[PATCH 17/31] workqueue: implement attribute-based unbound worker_pool management

From: Tejun Heo
Date: Fri Mar 01 2013 - 22:30:42 EST


This patch makes unbound worker_pools reference counted and
dynamically created and destroyed as workqueues needing them come and
go. All unbound worker_pools are hashed on unbound_pool_hash which is
keyed by the content of worker_pool->attrs.
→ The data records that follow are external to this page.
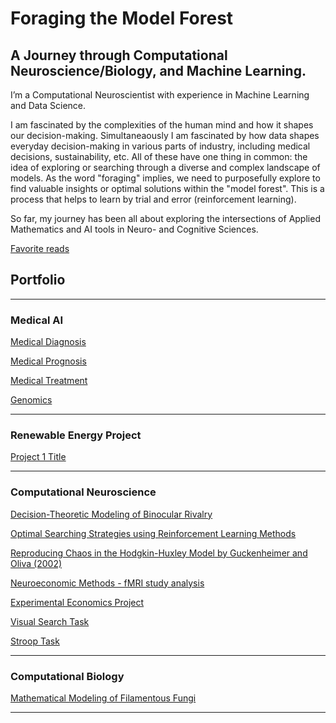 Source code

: # Foraging the Model Forest

## A Journey through Computational Neuroscience/Biology, and Machine Learning.

I’m a Computational Neuroscientist with experience in Machine Learning and Data Science.  

I am fascinated by the complexities of the human mind and how it shapes our decision-making. Simultaneaously I am fascinated by how data shapes everyday decision-making in various parts of industry, including medical decisions, sustainability, etc. All of these have one thing in common: 
the idea of exploring or searching through a diverse and complex landscape of models. As the word "foraging" implies, we need to purposefully explore to find valuable insights or optimal solutions within the "model forest". This is a process that helps to learn by trial and error (reinforcement learning).

So far, my journey has been all about exploring the intersections of Applied Mathematics and AI tools in Neuro- and Cognitive Sciences.

<!-- add link to my coursera website -->


[Favorite reads](/favreads.md)


## Portfolio

---

### Medical AI

[Medical Diagnosis](/sample_page)
<!--img src="images/comingsoon.jpeg?raw=true"/ -->


[Medical Prognosis](/sample_page)
<!-- img src="images/comingsoon.jpeg?raw=true"/-->


[Medical Treatment](/sample_page)
<!-- img src="images/comingsoon.jpeg?raw=true"/ -->

[Genomics](/sample_page)

---

### Renewable Energy Project

[Project 1 Title](http://example.com/)

---

### Computational Neuroscience

[Decision-Theoretic Modeling of Binocular Rivalry](/bin_riv.md)
<!--img src="images/comingsoon.jpeg?raw=true"/-->

[Optimal Searching Strategies using Reinforcement Learning Methods](masterthesis.md)
<!--img src="images/comingsoon.jpeg?raw=true"/-->

[Reproducing Chaos in the Hodgkin-Huxley Model by Guckenheimer and Oliva (2002)](/chaos.md)
<!--img src="images/comingsoon.jpeg?raw=true"/-->

[Neuroeconomic Methods - fMRI study analysis](/neuroeconomic_methods.md)
<!--img src="images/comingsoon.jpeg?raw=true"/-->

[Experimental Economics Project](/exp_econ_project.md)
<!--img src="images/comingsoon.jpeg?raw=true"/-->

[Visual Search Task](visualsearch.md)
<!--img src="images/comingsoon.jpeg?raw=true"/-->

[Stroop Task](strooptask.md)
<!--img src="images/comingsoon.jpeg?raw=true"/-->

<!-- add stochastics projects, comp modeling, deep learning, exp economics projects -->
---

### Computational Biology

[Mathematical Modeling of Filamentous Fungi](/fungi.md)



---
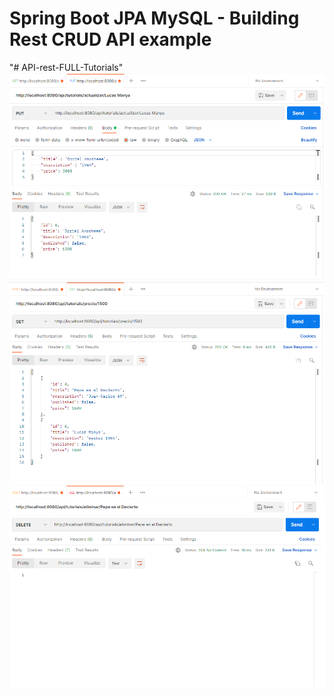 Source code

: # Spring Boot JPA MySQL - Building Rest CRUD API example
"# API-rest-FULL-Tutorials" 
![](https://github.com/DarielOwl/endPoint---API-tutoriales-/blob/master/imagenes/ActualizarPorTitulo.png)
![](https://github.com/DarielOwl/endPoint---API-tutoriales-/blob/master/imagenes/ConsultarPrecio.png)
![](https://github.com/DarielOwl/endPoint---API-tutoriales-/blob/master/imagenes/EliminarPorTitulo.png)
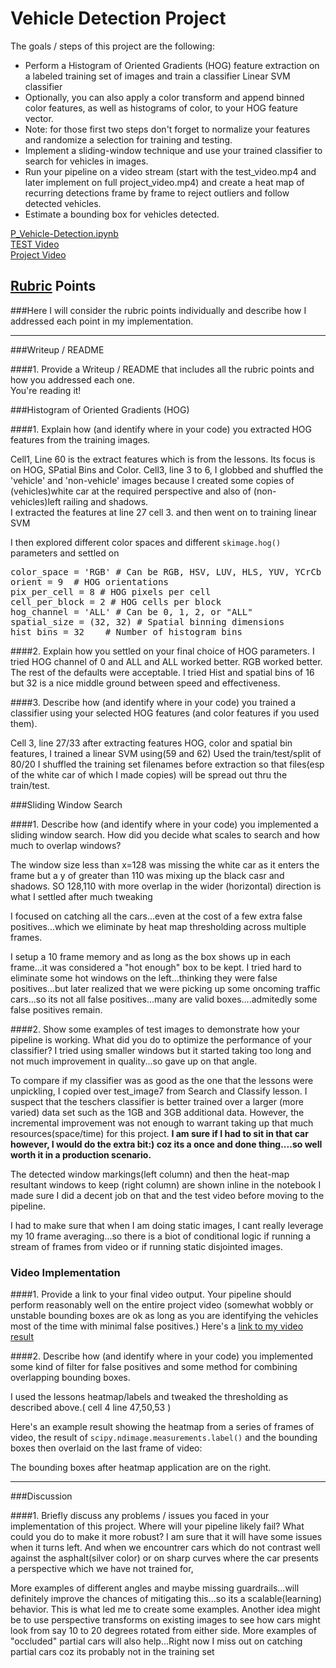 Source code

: 

<h1>Vehicle Detection Project</h1>

The goals / steps of this project are the following:

* Perform a Histogram of Oriented Gradients (HOG) feature extraction on a labeled training set of images and train a classifier Linear SVM classifier
* Optionally, you can also apply a color transform and append binned color features, as well as histograms of color, to your HOG feature vector. 
* Note: for those first two steps don't forget to normalize your features and randomize a selection for training and testing.
* Implement a sliding-window technique and use your trained classifier to search for vehicles in images.
* Run your pipeline on a video stream (start with the test_video.mp4 and later implement on full project_video.mp4) and create a heat map of recurring detections frame by frame to reject outliers and follow detected vehicles.
* Estimate a bounding box for vehicles detected.

<a href="./P_Vehicle-Detection.ipynb">P_Vehicle-Detection.ipynb</a><br/>
<a href="./pv3_test_video.mp4">TEST Video</a><br/>
<a href="./pv3_project_video.mp4">Project Video</a><br/>

## [Rubric](https://review.udacity.com/#!/rubrics/513/view) Points
###Here I will consider the rubric points individually and describe how I addressed each point in my implementation.  

---
###Writeup / README

####1. Provide a Writeup / README that includes all the rubric points and how you addressed each one.  
You're reading it!

###Histogram of Oriented Gradients (HOG)

####1. Explain how (and identify where in your code) you extracted HOG features from the training images.

Cell1, Line 60 is the extract features which is from the lessons. Its focus is on HOG, SPatial Bins and Color.
Cell3, line 3 to 6, I globbed and shuffled the 'vehicle' and 'non-vehicle' images because I created some copies of (vehicles)white car at the required perspective and also of (non-vehicles)left railing and shadows.   
I extracted the features at line 27 cell 3. and then went on to training linear SVM

I then explored different color spaces and different `skimage.hog()` parameters 
and settled on 
<pre>
color_space = 'RGB' # Can be RGB, HSV, LUV, HLS, YUV, YCrCb
orient = 9  # HOG orientations
pix_per_cell = 8 # HOG pixels per cell
cell_per_block = 2 # HOG cells per block
hog_channel = 'ALL' # Can be 0, 1, 2, or "ALL"
spatial_size = (32, 32) # Spatial binning dimensions
hist_bins = 32    # Number of histogram bins
</pre>

####2. Explain how you settled on your final choice of HOG parameters.
I tried HOG channel of 0 and ALL and ALL worked better. RGB worked better. The rest of the defaults were acceptable. I tried Hist and spatial bins of 16 but 32 is a nice middle ground between speed and effectiveness.

####3. Describe how (and identify where in your code) you trained a classifier using your selected HOG features (and color features if you used them).

Cell 3, line 27/33 after extracting features HOG, color and spatial bin features, I trained a linear SVM using(59 and 62)
Used the train/test/split of 80/20
I shuffled the training set filenames before extraction so that files(esp of the white car of which I made copies) will be spread out thru the train/test.

###Sliding Window Search

####1. Describe how (and identify where in your code) you implemented a sliding window search.  How did you decide what scales to search and how much to overlap windows?

The window size less than x=128 was missing the white car as it enters the frame but a y of greater than 110 was mixing up the black casr and shadows. SO 128,110 with more overlap in the wider (horizontal) direction is what I settled after much tweaking

I focused on catching all the cars...even at the cost of a few extra false positives...which we eliminate by heat map thresholding across multiple frames.

I setup a 10 frame memory and as long as the box shows up in each frame...it was considered a "hot enough" box to be kept. I tried hard to eliminate some hot windows on the left...thinking they were false positives...but later realized that we were picking up some oncoming traffic cars...so its not all false positives...many are valid boxes....admitedly some false positives remain.

####2. Show some examples of test images to demonstrate how your pipeline is working.  What did you do to optimize the performance of your classifier?
I tried using smaller windows but it started taking too long and not much improvement in quality...so gave up on that angle.

To compare if my classifier was as good as the one that the lessons were unpickling, I copied over test_image7 from Search and Classify lesson. I suspect that the teschers classifier is better trained over a larger (more varied) data set such as the 1GB and 3GB additional data. However, the incremental improvement was not enough to warrant taking up that much resources(space/time) for this project. <b>I am sure if I had to sit in that car however, I would do the extra bit:) coz its a once and done thing....so well worth it in a production scenario.</b>

The detected window markings(left column) and then the heat-map resultant windows to keep (right column) are shown inline in the notebook
I made sure I did a decent job on that and the test video before moving to the pipeline.

I had to make sure that when I am doing static images, I cant really leverage my 10 frame averaging...so there is a biot of conditional logic if running a stream of frames from video or if running static disjointed images.

### Video Implementation

####1. Provide a link to your final video output.  Your pipeline should perform reasonably well on the entire project video (somewhat wobbly or unstable bounding boxes are ok as long as you are identifying the vehicles most of the time with minimal false positives.)
Here's a [link to my video result](./project_video.mp4)


####2. Describe how (and identify where in your code) you implemented some kind of filter for false positives and some method for combining overlapping bounding boxes.

 I used the lessons heatmap/labels and tweaked the thresholding as described above.( cell 4 line 47,50,53 )

Here's an example result showing the heatmap from a series of frames of video, the result of `scipy.ndimage.measurements.label()` and the bounding boxes then overlaid on the last frame of video:

The bounding boxes after heatmap application are on the right.


---

###Discussion

####1. Briefly discuss any problems / issues you faced in your implementation of this project.  Where will your pipeline likely fail?  What could you do to make it more robust?
I am sure that it will have some issues when it turns left. And when we encountrer cars which do not contrast well against the asphalt(silver color) or on sharp curves where the car presents a perspective which we have not trained for,

More examples of different angles and maybe missing guardrails...will definitely improve the chances of mitigating this...so its a scalable(learning) behavior. This is what led me to create some examples.
Another idea might be to use perspective transforms on existing images to see how cars might look from say 10 to 20 degrees rotated from either side. More examples of "occluded" partial cars will also help...Right now I miss out on catching partial cars coz its probably not in the training set
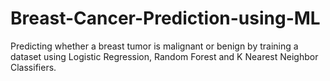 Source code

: # Breast-Cancer-Prediction-using-ML
Predicting whether a breast tumor is malignant or benign by training a dataset using Logistic Regression, Random Forest and K Nearest Neighbor Classifiers.
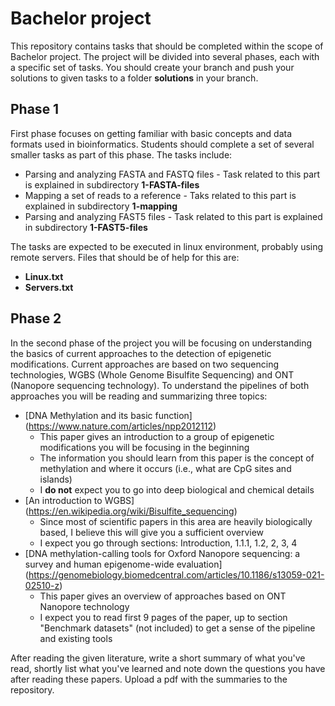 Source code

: # Bachelor project

This repository contains tasks that should be completed within the scope of Bachelor project. The project will be divided into several phases, each with a specific set of tasks. You should create your branch and push your solutions to given tasks to a folder **solutions** in your branch.
 
## Phase 1

First phase focuses on getting familiar with basic concepts and data formats used in bioinformatics. Students should complete a set of several smaller tasks as part of this phase.
The tasks include:
  * Parsing and analyzing FASTA and FASTQ files - Task related to this part is explained in subdirectory **1-FASTA-files**
  * Mapping a set of reads to a reference - Taks related to this part is explained in subdirectory **1-mapping**
  * Parsing and analyzing FAST5 files - Task related to this part is explained in subdirectory **1-FAST5-files**
  
  
The tasks are expected to be executed in linux environment, probably using remote servers. Files that should be of help for this are:
  * **Linux.txt**
  * **Servers.txt**
 

## Phase 2

In the second phase of the project you will be focusing on understanding the basics of current approaches to the detection of epigenetic modifications. 
Current approaches are based on two sequencing technologies, WGBS (Whole Genome Bisulfite Sequencing) and ONT (Nanopore sequencing technology). To understand the pipelines of both approaches you will be reading and summarizing three topics:
 * [DNA Methylation and its basic function] (https://www.nature.com/articles/npp2012112)
   * This paper gives an introduction to a group of epigenetic modifications you will be focusing in the beginning
   * The information you should learn from this paper is the concept of methylation and where it occurs (i.e., what are CpG sites and islands)
   * I **do not** expect you to go into deep biological and chemical details
 * [An introduction to WGBS] (https://en.wikipedia.org/wiki/Bisulfite_sequencing)
   * Since most of scientific papers in this area are heavily biologically based, I believe this will give you a sufficient overview
   * I expect you go through sections: Introduction, 1.1.1, 1.2, 2, 3, 4
 * [DNA methylation-calling tools for Oxford Nanopore sequencing: a survey and human epigenome-wide evaluation] (https://genomebiology.biomedcentral.com/articles/10.1186/s13059-021-02510-z)
   * This paper gives an overview of approaches based on ONT Nanopore technology
   * I expect you to read first 9 pages of the paper, up to section "Benchmark datasets" (not included) to get a sense of the pipeline and existing tools
 
 
After reading the given literature, write a short summary of what you've read, shortly list what you've learned and note down the questions you have after reading these papers. Upload a pdf with the summaries to the repository.
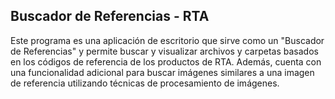 ## Buscador de Referencias - RTA

Este programa es una aplicación de escritorio que sirve como un "Buscador de Referencias" y permite buscar y visualizar archivos y carpetas basados en los códigos de referencia de los productos de RTA. Además, cuenta con una funcionalidad adicional para buscar imágenes similares a una imagen de referencia utilizando técnicas de procesamiento de imágenes.


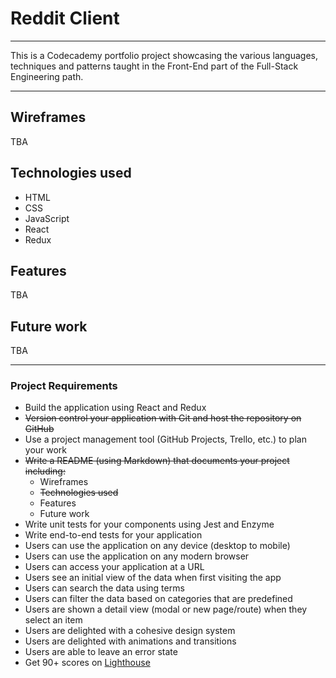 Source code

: # Reddit Client
-----
This is a Codecademy portfolio project showcasing the various languages, techniques and patterns taught in the Front-End part of the Full-Stack Engineering path.

-----

## Wireframes

TBA

## Technologies used

* HTML
* CSS
* JavaScript
* React
* Redux

## Features

TBA
## Future work

TBA

-----

### Project Requirements

* Build the application using React and Redux
* ~~Version control your application with Git and host the repository on GitHub~~
* Use a project management tool (GitHub Projects, Trello, etc.) to plan your work
* ~~Write a README (using Markdown) that documents your project including:~~
  * Wireframes
  * ~~Technologies used~~
  * Features
  * Future work
* Write unit tests for your components using Jest and Enzyme
* Write end-to-end tests for your application
* Users can use the application on any device (desktop to mobile)
* Users can use the application on any modern browser
* Users can access your application at a URL
* Users see an initial view of the data when first visiting the app
* Users can search the data using terms
* Users can filter the data based on categories that are predefined
* Users are shown a detail view (modal or new page/route) when they select an item
* Users are delighted with a cohesive design system
* Users are delighted with animations and transitions
* Users are able to leave an error state
* Get 90+ scores on [Lighthouse](https://web.dev/measure/) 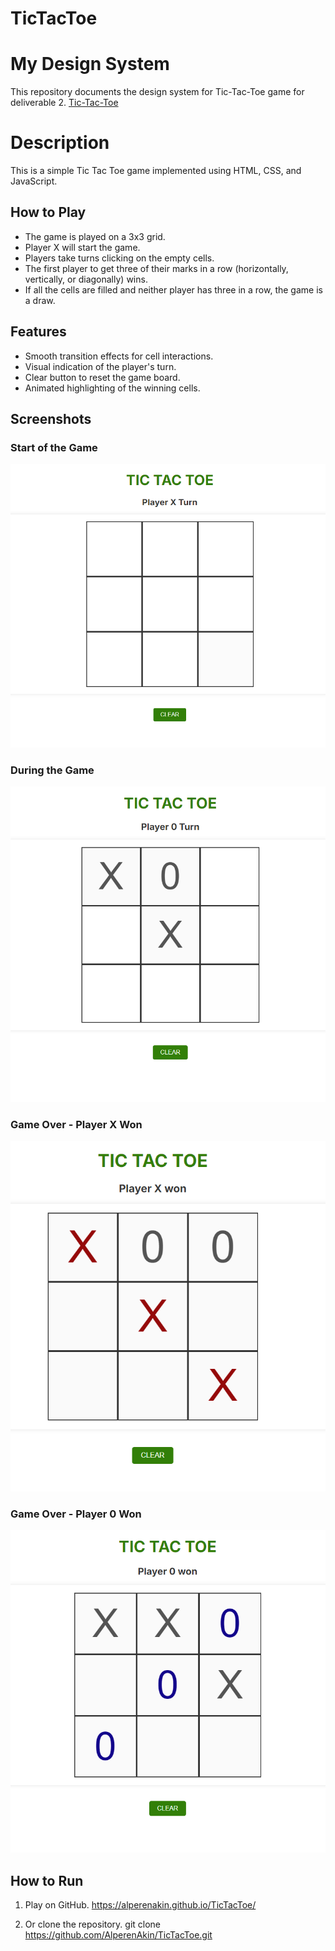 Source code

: # TicTacToe

# My Design System
This repository documents the design system for Tic-Tac-Toe game for deliverable 2.
[Tic-Tac-Toe](docs/design_system.md)


# Description

This is a simple Tic Tac Toe game implemented using HTML, CSS, and JavaScript.

## How to Play

- The game is played on a 3x3 grid.
- Player X will start the game.
- Players take turns clicking on the empty cells.
- The first player to get three of their marks in a row (horizontally, vertically, or diagonally) wins.
- If all the cells are filled and neither player has three in a row, the game is a draw.

## Features

- Smooth transition effects for cell interactions.
- Visual indication of the player's turn.
- Clear button to reset the game board.
- Animated highlighting of the winning cells.

## Screenshots

### Start of the Game
![Start of the Game](images/start.png)

### During the Game
![During the Game](images/during.png)

### Game Over - Player X Won
![Player X Won](images/x_won.png)

### Game Over - Player 0 Won
![Player X Won](images/0_won.png)

## How to Run

1. Play on GitHub.
    https://alperenakin.github.io/TicTacToe/

2. Or clone the repository.
   git clone https://github.com/AlperenAkin/TicTacToe.git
When an unbound workqueue is allocated, get_unbound_pool() is called
with the attributes of the workqueue. If there already is a matching
worker_pool, the reference count is bumped and the pool is returned.
If not, a new worker_pool with matching attributes is created and
returned.

When an unbound workqueue is destroyed, put_unbound_pool() is called
which decrements the reference count of the associated worker_pool.
If the refcnt reaches zero, the worker_pool is destroyed in sched-RCU
safe way.

Note that the standard unbound worker_pools - normal and highpri ones
with no specific cpumask affinity - are no longer created explicitly
during init_workqueues(). init_workqueues() only initializes
workqueue_attrs to be used for standard unbound pools -
unbound_std_wq_attrs[]. The pools are spawned on demand as workqueues
are created.

Signed-off-by: Tejun Heo <tj@xxxxxxxxxx>
---
kernel/workqueue.c | 230 ++++++++++++++++++++++++++++++++++++++++++++++++++---
1 file changed, 218 insertions(+), 12 deletions(-)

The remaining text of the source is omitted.